Simon Segars — the CEO of Britain’s biggest tech company Arm Holdings — has warned that a hard brexit could seriously damage his business, in an interview with The Financial Times. The Cambridge-headquartered company designs microchips for a variety of smartphones including Apple’s iPhone.
Segars said, “There are a finite number of [UK] engineers with the right skills we can hire…we have 300 people in Cambridge right now from mainland Europe, and more could start tomorrow. If there was some law enacted that said every employee has to be from the UK, the business would fail,” he warned.
It’s his first interview since Arm was acquired by Japan’s Softbank in July of this year — the largest ever acquisition of a European technology business. When the acquisition was confirmed, Softbank said it intended to remain headquartered in Cambridge and expected Arm’s 3,000-strong workforce to at least double in size over the next five years.
Segar’s warnings come on top of concerns that Britain lost its biggest tech company to Japan at the time of the acquisition. Chancellor Phillip Hammond endorsed the sale in a statement that read: “Just three weeks after the referendum decision, it shows that Britain has lost none of its allure to international investors. Britain is open for business — and open to foreign investment.” He added: “Softbank’s decision confirms that Britain remains one of the most attractive destinations globally for investors to create jobs and wealth. And as ARM’s founders will testify, this is the greatest place in the world to start and grow a technology business.”
But the sale concerned some people, including one of the cofounders of ARM. Hermann Hauser told the BBC on the days the news of the sale broke that it was “a sad day for me and for technology in Britain”.
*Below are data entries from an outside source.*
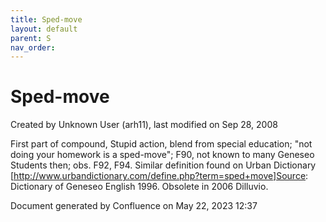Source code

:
 ```yaml
---
title: Sped-move
layout: default
parent: S
nav_order:
---
```


# Sped-move

Created by  Unknown User (arh11), last modified on Sep 28, 2008

First part of compound, Stupid action, blend from special education; &quot;not doing your homework is a sped-move&quot;; F90, not known to many Geneseo Students then; obs. F92, F94. Similar definition found on Urban Dictionary [http://www.urbandictionary.com/define.php?term=sped+move]Source: Dictionary of Geneseo English 1996. Obsolete in 2006 Dilluvio.

Document generated by Confluence on May 22, 2023 12:37


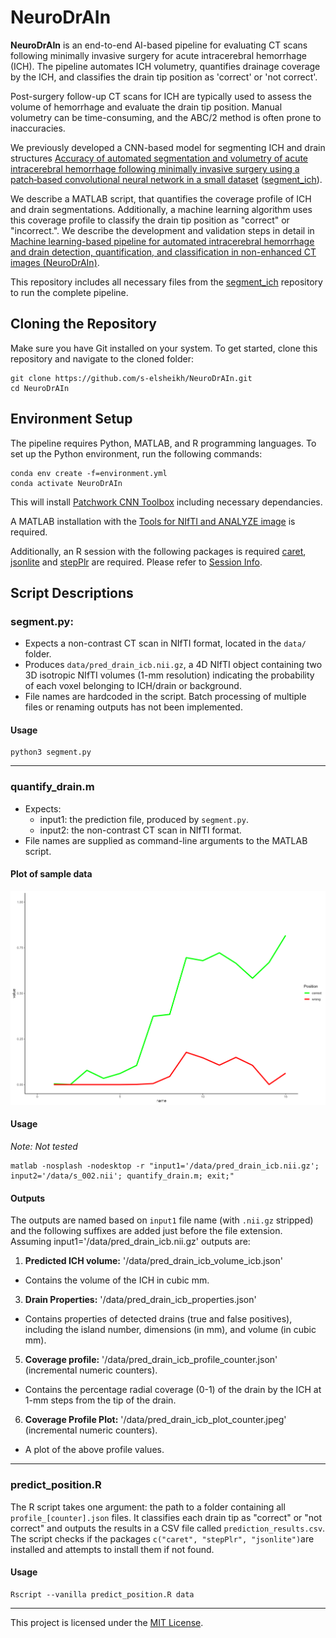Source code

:# NeuroDrAIn
**NeuroDrAIn** is an end-to-end AI-based pipeline for evaluating CT scans following minimally invasive surgery for acute intracerebral hemorrhage (ICH). The pipeline automates ICH volumetry, quantifies drainage coverage by the ICH, and classifies the drain tip position as 'correct' or 'not correct'.

Post-surgery follow-up CT scans for ICH are typically used to assess the volume of hemorrhage and evaluate the drain tip position. Manual volumetry can be time-consuming, and the ABC/2 method is often prone to inaccuracies.

We previously developed a CNN-based model for segmenting ICH and drain structures [Accuracy of automated segmentation and volumetry of acute intracerebral hemorrhage following minimally invasive surgery using a patch‑based convolutional neural network in a small dataset](https://rdcu.be/dyUGM) ([segment_ich](https://github.com/s-elsheikh/segment_ich/)). 

We describe a MATLAB script, that quantifies the coverage profile of ICH and drain segmentations. Additionally, a machine learning algorithm uses this coverage profile to classify the drain tip position as "correct" or "incorrect.". We describe the development and validation steps in detail in [Machine learning-based pipeline for automated intracerebral hemorrhage and drain detection, quantification, and classification in non-enhanced CT images (NeuroDrAIn)](https://journals.plos.org/plosone/article?id=10.1371/journal.pone.0316003). 

This repository includes all necessary files from the [segment_ich](https://github.com/s-elsheikh/segment_ich/) repository to run the complete pipeline.

## Cloning the Repository

Make sure you have Git installed on your system. To get started, clone this repository and navigate to the cloned folder:

```
git clone https://github.com/s-elsheikh/NeuroDrAIn.git
cd NeuroDrAIn
```


## Environment Setup

The pipeline requires Python, MATLAB, and R programming languages. To set up the Python environment, run the following commands:

```
conda env create -f=environment.yml
conda activate NeuroDrAIn
```

This will install [Patchwork CNN Toolbox](https://bitbucket.org/reisert/patchwork/src/master/) including necessary dependancies. 

A MATLAB installation with the [Tools for NIfTI and ANALYZE image](https://de.mathworks.com/matlabcentral/fileexchange/8797-tools-for-nifti-and-analyze-image) is required. 

Additionally, an R session with the following packages is required [caret](https://CRAN.R-project.org/package=caret), [jsonlite](https://CRAN.R-project.org/package=jsonlite) and [stepPlr](https://CRAN.R-project.org/package=stepPlr) are required. Please refer to [Session Info](session_info.txt). 


## Script Descriptions
### segment.py:
* Expects a non-contrast CT scan in NIfTI format, located in the `data/` folder. 
* Produces `data/pred_drain_icb.nii.gz`, a 4D NIfTI object containing two 3D isotropic NIfTI volumes (1-mm resolution) indicating the probability of each voxel belonging to ICH/drain or background.
* File names are hardcoded in the script. Batch processing of multiple files or renaming outputs has not been implemented.

#### Usage

```
python3 segment.py
```
------------------------------------------------------------------------------------------------------------

### quantify_drain.m
* Expects:
   * input1: the prediction file, produced by `segment.py`.
   * input2: the non-contrast CT scan in NIfTI format. 
* File names are supplied as command-line arguments to the MATLAB script.

#### Plot of sample data

![Sample data resulting from  `quantify_drain.m`, showing an example of a correct and of a not correct position](images/coverage_profile.png)

#### Usage

*Note: Not tested*

```
matlab -nosplash -nodesktop -r "input1='/data/pred_drain_icb.nii.gz'; input2='/data/s_002.nii'; quantify_drain.m; exit;"
```
#### Outputs
The outputs are named based on `input1` file name (with `.nii.gz` stripped) and the following suffixes are added just before the file extension. Assuming input1='/data/pred_drain_icb.nii.gz' outputs are:
1. **Predicted ICH volume:**
'/data/pred_drain_icb_volume_icb.json'
  * Contains the volume of the ICH in cubic mm. 
3. **Drain Properties:**
'/data/pred_drain_icb_properties.json' 
  * Contains properties of detected drains (true and false positives), including the island number, dimensions (in mm), and volume (in cubic mm).
5. **Coverage profile:**
'/data/pred_drain_icb_profile_counter.json' (incremental numeric counters).
  * Contains the percentage radial coverage (0-1) of the drain by the ICH at 1-mm steps from the tip of the drain. 
6. **Coverage Profile Plot:**
'/data/pred_drain_icb_plot_counter.jpeg' (incremental numeric counters).
  * A plot of the above profile values. 

------------------------------------------------------------------------------------------------------------

### predict_position.R

The R script takes one argument: the path to a folder containing all `profile_[counter].json` files. It classifies each drain tip as "correct" or "not correct" and outputs the results in a CSV file called `prediction_results.csv`.
The script checks if the packages `c("caret", "stepPlr", "jsonlite")`are installed and attempts to install them if not found. 

#### Usage

```
Rscript --vanilla predict_position.R data
```
--------------------------------------------------------------------------------------------------------------

This project is licensed under the [MIT License](LICENSE).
Other UK technology companies have spoken out against the impact of a so-called “hard Brexit” and the tightening of immigration rules that could come with it. A poll of tech startups before the referendum found that 87% of respondents were opposed to Brexit. And Jason Trost, CEO of betting startup Smarkets, told Business Insider in September that his company was planning to expand in the US rather than the UK following the referendum.